Blade thrust his sword into the scabbard with a ring of iron. He kicked the single chair toward the bed and sat down. He crossed his own brawny arms and matched the dark eyes stare for stare. Blade knew that the time for violence, or the threat of it, was for the moment past. Now was a time for guile and cunning and the matching of wits. For self-interest. For compromise. He had won the first round, but the wedge was barely in the door.

Blade leaned toward the bed. «You will listen. You will not ask questions or interrupt. I will explain as best I can, but I tell you now that you will not understand. Or you will understand very little. It is in the nature of things.»

He paused. Nizra nodded slightly and kept silent.

«I am not a Jedd,» said Blade. «As you must know. I am not even of your world. Of your universe.

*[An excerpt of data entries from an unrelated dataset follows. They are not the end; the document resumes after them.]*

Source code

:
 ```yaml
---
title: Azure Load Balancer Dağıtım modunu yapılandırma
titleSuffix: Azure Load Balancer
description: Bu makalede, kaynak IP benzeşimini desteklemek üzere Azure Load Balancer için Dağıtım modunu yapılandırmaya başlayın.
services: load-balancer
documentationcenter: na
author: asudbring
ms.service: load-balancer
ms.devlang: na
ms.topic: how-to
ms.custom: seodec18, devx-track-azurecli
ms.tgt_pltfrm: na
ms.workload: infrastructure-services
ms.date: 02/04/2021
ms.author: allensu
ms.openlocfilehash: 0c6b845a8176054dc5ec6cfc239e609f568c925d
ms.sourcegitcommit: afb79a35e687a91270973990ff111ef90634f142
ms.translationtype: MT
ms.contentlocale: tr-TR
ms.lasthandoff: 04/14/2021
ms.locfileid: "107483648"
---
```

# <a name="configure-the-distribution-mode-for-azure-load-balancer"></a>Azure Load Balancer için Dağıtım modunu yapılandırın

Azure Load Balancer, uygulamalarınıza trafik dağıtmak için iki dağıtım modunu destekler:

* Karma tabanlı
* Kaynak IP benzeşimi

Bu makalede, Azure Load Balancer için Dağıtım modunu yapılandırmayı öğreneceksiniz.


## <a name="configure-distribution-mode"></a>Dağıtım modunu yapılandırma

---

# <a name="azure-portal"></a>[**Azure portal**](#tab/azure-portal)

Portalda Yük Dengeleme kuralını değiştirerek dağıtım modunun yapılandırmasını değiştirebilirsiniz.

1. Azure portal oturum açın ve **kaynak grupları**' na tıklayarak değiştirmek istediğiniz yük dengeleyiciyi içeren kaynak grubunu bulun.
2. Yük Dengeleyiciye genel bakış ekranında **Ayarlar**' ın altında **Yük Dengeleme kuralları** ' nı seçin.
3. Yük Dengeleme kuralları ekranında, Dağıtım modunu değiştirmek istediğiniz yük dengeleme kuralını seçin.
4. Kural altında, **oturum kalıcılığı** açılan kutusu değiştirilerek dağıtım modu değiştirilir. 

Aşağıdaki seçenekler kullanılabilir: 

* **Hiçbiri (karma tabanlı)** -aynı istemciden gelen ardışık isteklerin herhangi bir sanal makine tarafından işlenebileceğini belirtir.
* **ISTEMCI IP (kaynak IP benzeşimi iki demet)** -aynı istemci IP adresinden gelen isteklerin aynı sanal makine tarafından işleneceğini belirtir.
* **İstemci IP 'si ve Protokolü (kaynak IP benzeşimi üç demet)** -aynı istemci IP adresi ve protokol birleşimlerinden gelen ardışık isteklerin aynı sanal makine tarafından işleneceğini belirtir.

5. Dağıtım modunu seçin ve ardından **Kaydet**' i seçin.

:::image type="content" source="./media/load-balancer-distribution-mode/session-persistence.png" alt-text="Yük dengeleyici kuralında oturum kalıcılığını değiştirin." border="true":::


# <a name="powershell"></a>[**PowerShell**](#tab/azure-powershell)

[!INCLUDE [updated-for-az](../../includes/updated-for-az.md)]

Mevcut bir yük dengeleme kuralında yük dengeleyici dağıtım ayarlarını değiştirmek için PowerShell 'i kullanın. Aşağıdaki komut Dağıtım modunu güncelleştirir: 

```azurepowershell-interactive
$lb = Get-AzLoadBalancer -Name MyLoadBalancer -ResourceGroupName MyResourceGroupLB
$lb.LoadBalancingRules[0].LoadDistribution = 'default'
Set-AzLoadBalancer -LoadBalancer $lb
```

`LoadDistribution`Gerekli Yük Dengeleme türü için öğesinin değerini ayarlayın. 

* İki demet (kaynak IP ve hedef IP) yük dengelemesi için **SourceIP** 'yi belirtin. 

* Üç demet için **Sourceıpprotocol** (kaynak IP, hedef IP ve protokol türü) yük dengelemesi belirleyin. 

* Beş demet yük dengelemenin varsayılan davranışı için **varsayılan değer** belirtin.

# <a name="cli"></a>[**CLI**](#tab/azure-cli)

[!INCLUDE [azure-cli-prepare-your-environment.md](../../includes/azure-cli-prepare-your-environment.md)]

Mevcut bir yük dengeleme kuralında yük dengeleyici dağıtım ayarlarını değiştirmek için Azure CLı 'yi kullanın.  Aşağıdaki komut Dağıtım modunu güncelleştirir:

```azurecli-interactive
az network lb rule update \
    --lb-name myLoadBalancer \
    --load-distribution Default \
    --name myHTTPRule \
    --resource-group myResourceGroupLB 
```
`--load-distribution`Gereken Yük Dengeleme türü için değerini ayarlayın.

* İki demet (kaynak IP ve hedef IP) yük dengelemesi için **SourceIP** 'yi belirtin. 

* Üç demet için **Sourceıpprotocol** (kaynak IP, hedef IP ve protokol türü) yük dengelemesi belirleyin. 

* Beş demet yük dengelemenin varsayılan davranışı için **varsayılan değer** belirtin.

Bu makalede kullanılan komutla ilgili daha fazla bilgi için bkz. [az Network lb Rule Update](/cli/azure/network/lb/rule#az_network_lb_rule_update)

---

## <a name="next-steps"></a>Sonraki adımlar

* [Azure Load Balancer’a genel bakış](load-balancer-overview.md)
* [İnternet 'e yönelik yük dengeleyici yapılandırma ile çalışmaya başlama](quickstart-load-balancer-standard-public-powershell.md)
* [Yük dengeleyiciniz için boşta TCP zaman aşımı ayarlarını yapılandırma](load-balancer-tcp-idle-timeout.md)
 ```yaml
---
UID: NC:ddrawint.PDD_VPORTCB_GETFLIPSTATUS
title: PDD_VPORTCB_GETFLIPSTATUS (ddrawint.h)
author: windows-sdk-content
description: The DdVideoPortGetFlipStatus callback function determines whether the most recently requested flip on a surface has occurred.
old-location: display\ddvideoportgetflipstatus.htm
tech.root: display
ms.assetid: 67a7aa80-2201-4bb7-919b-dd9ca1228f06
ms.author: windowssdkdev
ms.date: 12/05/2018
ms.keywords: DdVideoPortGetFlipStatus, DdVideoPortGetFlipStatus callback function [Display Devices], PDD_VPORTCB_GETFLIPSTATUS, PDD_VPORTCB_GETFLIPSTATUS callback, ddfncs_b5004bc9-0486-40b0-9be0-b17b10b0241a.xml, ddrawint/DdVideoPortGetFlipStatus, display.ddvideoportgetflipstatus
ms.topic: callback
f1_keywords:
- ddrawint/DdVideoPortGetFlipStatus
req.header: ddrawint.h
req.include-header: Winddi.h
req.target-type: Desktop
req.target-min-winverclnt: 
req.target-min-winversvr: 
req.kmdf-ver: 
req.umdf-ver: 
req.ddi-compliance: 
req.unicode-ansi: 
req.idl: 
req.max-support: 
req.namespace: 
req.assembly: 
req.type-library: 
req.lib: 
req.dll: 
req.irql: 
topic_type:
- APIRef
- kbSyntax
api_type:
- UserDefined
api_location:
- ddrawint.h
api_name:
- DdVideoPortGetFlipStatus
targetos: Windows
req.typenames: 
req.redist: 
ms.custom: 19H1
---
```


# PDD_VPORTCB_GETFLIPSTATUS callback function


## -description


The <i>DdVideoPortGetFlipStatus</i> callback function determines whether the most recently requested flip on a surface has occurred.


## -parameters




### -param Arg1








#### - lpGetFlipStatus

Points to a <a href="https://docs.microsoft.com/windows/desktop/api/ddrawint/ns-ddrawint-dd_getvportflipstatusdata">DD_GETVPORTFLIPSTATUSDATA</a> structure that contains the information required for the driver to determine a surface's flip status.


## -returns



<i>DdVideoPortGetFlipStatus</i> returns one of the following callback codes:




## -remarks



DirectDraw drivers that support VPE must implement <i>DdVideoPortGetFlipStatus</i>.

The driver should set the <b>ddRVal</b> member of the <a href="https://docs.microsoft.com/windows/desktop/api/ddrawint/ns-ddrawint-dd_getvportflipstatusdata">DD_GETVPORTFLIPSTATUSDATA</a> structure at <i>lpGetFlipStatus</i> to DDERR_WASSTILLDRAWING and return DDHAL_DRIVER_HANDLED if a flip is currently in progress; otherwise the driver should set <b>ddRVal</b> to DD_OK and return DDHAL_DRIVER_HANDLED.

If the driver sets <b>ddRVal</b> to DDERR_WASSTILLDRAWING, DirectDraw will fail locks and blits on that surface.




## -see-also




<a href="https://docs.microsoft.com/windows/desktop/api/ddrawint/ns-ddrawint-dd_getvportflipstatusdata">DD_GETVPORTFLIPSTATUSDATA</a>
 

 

I cannot even be properly called a stranger, because that would signify some slight connection with your world. I do not even claim that. I come from out in time and space, from a place you never dreamed of, or ever will, and it would be useless for you to speculate on that—»

The little opaque eyes moved and glittered. Nizra was already speculating. Blade could almost hear the huge brain, beneath its bony carapace, clicking and whirring as the gears meshed and raced. It occurred to him that this Wise One was not so much a man as a thinking machine. It would be his bad luck, he thought sourly, to encounter a genius in Jedd. To make matters more difficult.

But he continued: «I am not a god nor a devil, if you understand those words. I have been sent to your world on a mission, to do certain work, and when I have completed that work I will leave and return to my own world. I would like to complete my work in peace and without more killing. I would like to be a friend and not an enemy. If you will understand this, Nizra, and believe it and work with me and not against me I can finish my task and be gone that much sooner. Now speak — of all that I have said, how much have you understood?»